AI In Healthcare 2018

In 2018, the vast majority of healthcare practices are ill prepared for the value and changes Artificial Intelligence currently provides, and will continue to provide the industry overall. This includes the need to implement systems that accurately, and transparently assist AI systems. This is something everyone should be concerned about.

AI has the tools to become a transformative technology in healthcare in mostly positive, but other concerning ways. For example, according to an Accenture survey: over 80% of health executives agree that within the next two years, AI will be a noticeable component in the workforce such as working next to physical humans, as a collaborator or advisor, or even a coworker in some cases!

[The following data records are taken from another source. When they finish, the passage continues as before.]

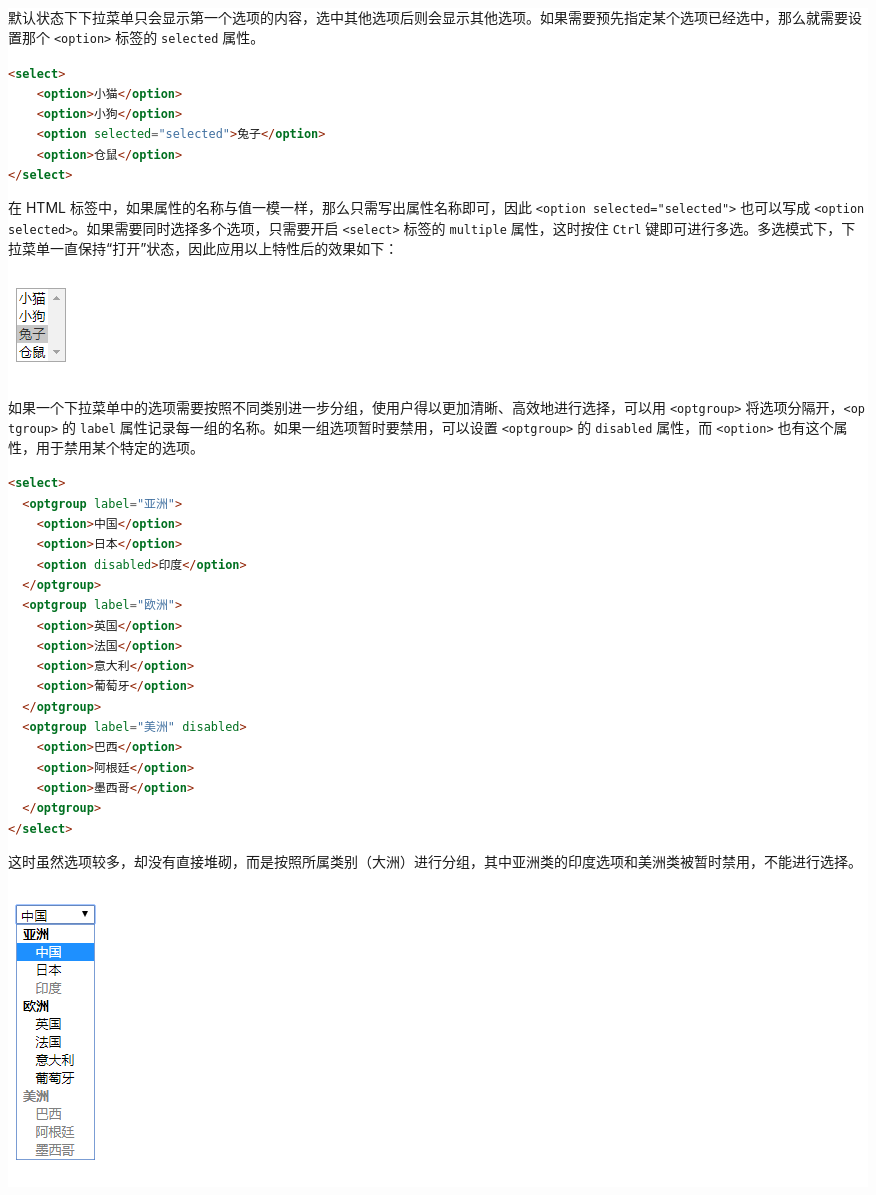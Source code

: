 默认状态下下拉菜单只会显示第一个选项的内容，选中其他选项后则会显示其他选项。如果需要预先指定某个选项已经选中，那么就需要设置那个 `<option>` 标签的 `selected` 属性。

```html
<select>
    <option>小猫</option>
    <option>小狗</option>
    <option selected="selected">兔子</option>
    <option>仓鼠</option>
</select>

```

在 HTML 标签中，如果属性的名称与值一模一样，那么只需写出属性名称即可，因此 `<option selected="selected">` 也可以写成 `<option selected>`。如果需要同时选择多个选项，只需要开启 `<select>` 标签的 `multiple` 属性，这时按住 `Ctrl` 键即可进行多选。多选模式下，下拉菜单一直保持“打开”状态，因此应用以上特性后的效果如下：

![1565584162296](assets/1565584162296.png)

如果一个下拉菜单中的选项需要按照不同类别进一步分组，使用户得以更加清晰、高效地进行选择，可以用 `<optgroup>` 将选项分隔开，`<optgroup>` 的 `label` 属性记录每一组的名称。如果一组选项暂时要禁用，可以设置 `<optgroup>` 的 `disabled` 属性，而 `<option>` 也有这个属性，用于禁用某个特定的选项。

```html
<select>
  <optgroup label="亚洲">
    <option>中国</option>
    <option>日本</option>
    <option disabled>印度</option>
  </optgroup> 
  <optgroup label="欧洲">
    <option>英国</option>
    <option>法国</option>
    <option>意大利</option>
    <option>葡萄牙</option>
  </optgroup>
  <optgroup label="美洲" disabled>
    <option>巴西</option>
    <option>阿根廷</option>
    <option>墨西哥</option>
  </optgroup>
</select>

```

这时虽然选项较多，却没有直接堆砌，而是按照所属类别（大洲）进行分组，其中亚洲类的印度选项和美洲类被暂时禁用，不能进行选择。

![1565586248914](assets/1565586248914.png)
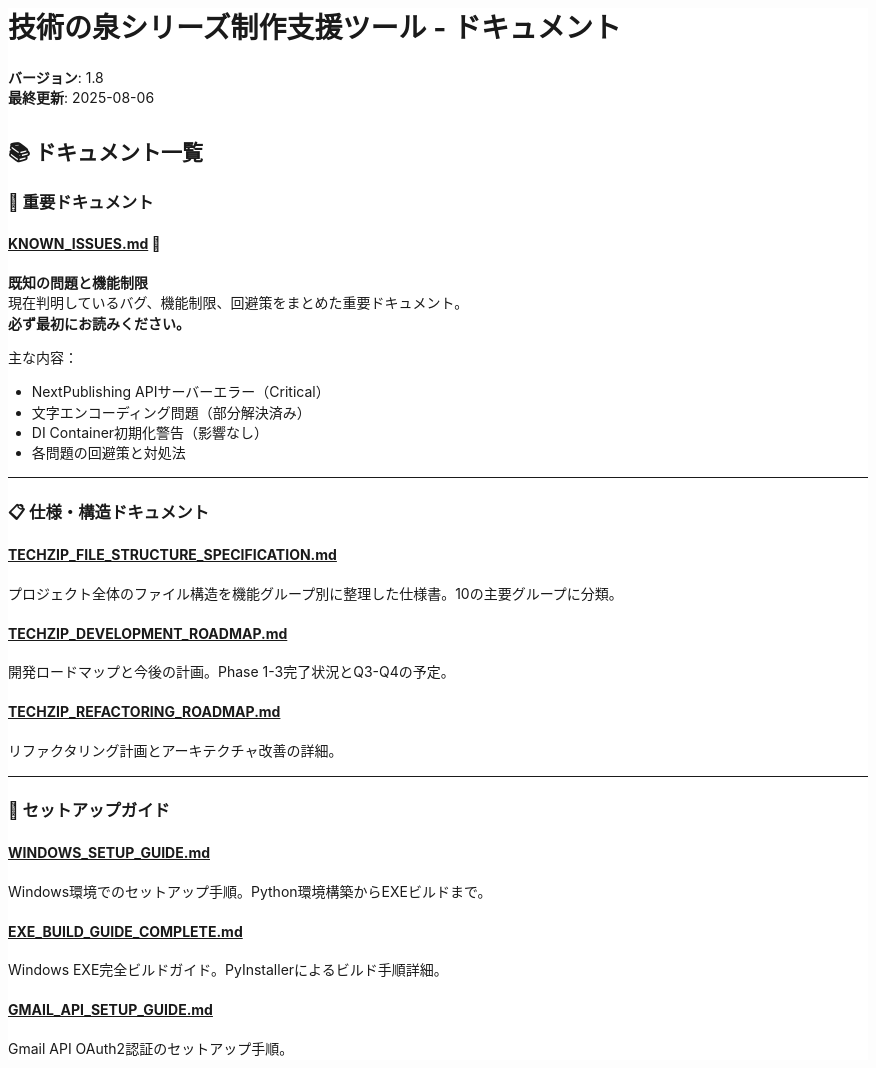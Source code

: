 # 技術の泉シリーズ制作支援ツール - ドキュメント

**バージョン**: 1.8  
**最終更新**: 2025-08-06

## 📚 ドキュメント一覧

### 🎯 重要ドキュメント

#### [KNOWN_ISSUES.md](./KNOWN_ISSUES.md) 🔴
**既知の問題と機能制限**  
現在判明しているバグ、機能制限、回避策をまとめた重要ドキュメント。  
**必ず最初にお読みください。**

主な内容：
- NextPublishing APIサーバーエラー（Critical）
- 文字エンコーディング問題（部分解決済み）
- DI Container初期化警告（影響なし）
- 各問題の回避策と対処法

---

### 📋 仕様・構造ドキュメント

#### [TECHZIP_FILE_STRUCTURE_SPECIFICATION.md](./TECHZIP_FILE_STRUCTURE_SPECIFICATION.md)
プロジェクト全体のファイル構造を機能グループ別に整理した仕様書。10の主要グループに分類。

#### [TECHZIP_DEVELOPMENT_ROADMAP.md](./TECHZIP_DEVELOPMENT_ROADMAP.md)
開発ロードマップと今後の計画。Phase 1-3完了状況とQ3-Q4の予定。

#### [TECHZIP_REFACTORING_ROADMAP.md](./TECHZIP_REFACTORING_ROADMAP.md)
リファクタリング計画とアーキテクチャ改善の詳細。

---

### 🚀 セットアップガイド

#### [WINDOWS_SETUP_GUIDE.md](./WINDOWS_SETUP_GUIDE.md)
Windows環境でのセットアップ手順。Python環境構築からEXEビルドまで。

#### [EXE_BUILD_GUIDE_COMPLETE.md](./EXE_BUILD_GUIDE_COMPLETE.md)
Windows EXE完全ビルドガイド。PyInstallerによるビルド手順詳細。

#### [GMAIL_API_SETUP_GUIDE.md](./GMAIL_API_SETUP_GUIDE.md)
Gmail API OAuth2認証のセットアップ手順。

Jobs will ultimately be phased out in some cases, as AI will make them obsolete such as certain support staff positions. This is why there is a major need for the healthcare industry to both transform and adapt to AI and to figure out a way for the eventual job disruption that will ensue.

Bias, naturally is an area that needs to be addressed. There must be clear and concise understanding behind any data that AI provides so that the users of the AI platform can understand the reasoning behind what the data suggests. Therefore, AI needs to implemented without any clear bias apart from assisting on any key organizational definitions or previously defined performance indicators.

Training for the AI platform, whatever that may be i.e. communication, health predictions, etc. is key to preventing any bias from disrupting the effectiveness of the AI.

As much as a benefit Artificial Intelligence can be for patient care, communication, and physician assistance, people must be able to have the skills to comfortably understand and work with the AI and continue to make improvements when needed.

Perhaps the most essential aspect of the development and implementation of AI in the future is educating physicians and all staff who work with the AI. Without proper education and training, the algorithms and sophisticated speeds in which AI can perform data crunching, clinical care decisions, and predicting and defining medical conditions will be without merit.